Another man and his 13-year-old child were rescued nearby, the agency said. The children were taken to hospitals for observation.

Border agents later found the infant's body several miles downriver, CBP said.

A record number of Central American families are crossing the border, some on foot and some via the river. Last week, border agents rescued 10 people in a sinking raft in the same area, including a 3-year-old who had become separated from her mother on the Mexican side.

CBP has reported that during the last budget year, rescue teams responded to more than 4,300 emergencies, which involved 283 deaths, including those who drowned or died in the desert. The high was in 2005, when 492 people died.

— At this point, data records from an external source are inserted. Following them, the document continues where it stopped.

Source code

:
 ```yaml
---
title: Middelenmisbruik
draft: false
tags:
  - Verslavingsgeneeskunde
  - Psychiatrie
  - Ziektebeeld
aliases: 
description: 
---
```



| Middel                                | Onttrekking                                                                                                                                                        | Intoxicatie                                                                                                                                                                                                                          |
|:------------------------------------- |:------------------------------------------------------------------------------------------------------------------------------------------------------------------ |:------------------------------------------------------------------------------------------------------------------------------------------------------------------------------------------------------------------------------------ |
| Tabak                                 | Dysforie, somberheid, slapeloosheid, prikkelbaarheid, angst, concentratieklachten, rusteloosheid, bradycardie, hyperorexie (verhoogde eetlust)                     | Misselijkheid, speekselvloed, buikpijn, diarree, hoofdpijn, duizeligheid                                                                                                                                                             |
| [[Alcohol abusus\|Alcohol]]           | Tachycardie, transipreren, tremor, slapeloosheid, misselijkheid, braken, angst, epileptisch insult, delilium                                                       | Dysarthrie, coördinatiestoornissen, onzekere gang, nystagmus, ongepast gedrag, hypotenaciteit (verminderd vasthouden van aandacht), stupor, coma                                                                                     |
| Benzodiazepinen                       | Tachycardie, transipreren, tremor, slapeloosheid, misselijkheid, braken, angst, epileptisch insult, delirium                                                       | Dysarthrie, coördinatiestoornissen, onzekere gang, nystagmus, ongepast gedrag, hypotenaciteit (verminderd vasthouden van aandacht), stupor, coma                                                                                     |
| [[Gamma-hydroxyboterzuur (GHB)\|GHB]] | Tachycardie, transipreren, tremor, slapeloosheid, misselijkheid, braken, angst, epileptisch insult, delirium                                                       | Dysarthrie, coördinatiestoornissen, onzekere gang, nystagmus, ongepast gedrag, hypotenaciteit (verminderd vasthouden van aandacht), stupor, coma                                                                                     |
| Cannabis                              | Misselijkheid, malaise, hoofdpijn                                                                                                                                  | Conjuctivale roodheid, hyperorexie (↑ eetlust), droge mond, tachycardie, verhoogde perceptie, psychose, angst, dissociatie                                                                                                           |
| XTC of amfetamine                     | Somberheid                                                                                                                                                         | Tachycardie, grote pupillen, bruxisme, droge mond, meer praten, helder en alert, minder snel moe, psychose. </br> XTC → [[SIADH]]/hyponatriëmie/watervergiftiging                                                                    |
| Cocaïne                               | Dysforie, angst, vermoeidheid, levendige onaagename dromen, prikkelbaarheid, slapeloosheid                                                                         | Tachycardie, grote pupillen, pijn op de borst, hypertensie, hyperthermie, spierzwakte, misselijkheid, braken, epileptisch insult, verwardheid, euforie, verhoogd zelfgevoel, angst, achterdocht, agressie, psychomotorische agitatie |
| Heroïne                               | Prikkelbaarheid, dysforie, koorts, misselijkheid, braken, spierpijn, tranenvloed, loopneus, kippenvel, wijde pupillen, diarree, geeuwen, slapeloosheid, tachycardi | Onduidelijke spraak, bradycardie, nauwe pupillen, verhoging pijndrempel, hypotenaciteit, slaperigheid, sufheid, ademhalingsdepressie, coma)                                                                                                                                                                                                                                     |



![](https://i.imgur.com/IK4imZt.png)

Officials at the Department of Homeland Security say the system at the border is straining under the surge in families, who require different care and have different needs from those who used to cross — mostly single men from Mexico.

The White House on Wednesday asked Congress for an additional $4.5 billion in funding for the border. Acting Homeland Security Secretary Kevin McAleenan told a Senate subcommittee Thursday that the department needed the supplemental funding to help manage the crush of migrants and to provide proper care.

But Democrats are wary of giving the administration more money, especially after the longest government shutdown in history over President Donald Trump's demand for border wall funding. Trump eventually declared a national emergency to circumvent Congress to get the funding elsewhere.

The new emergency funding wouldn't be used to build any of the wall, officials said.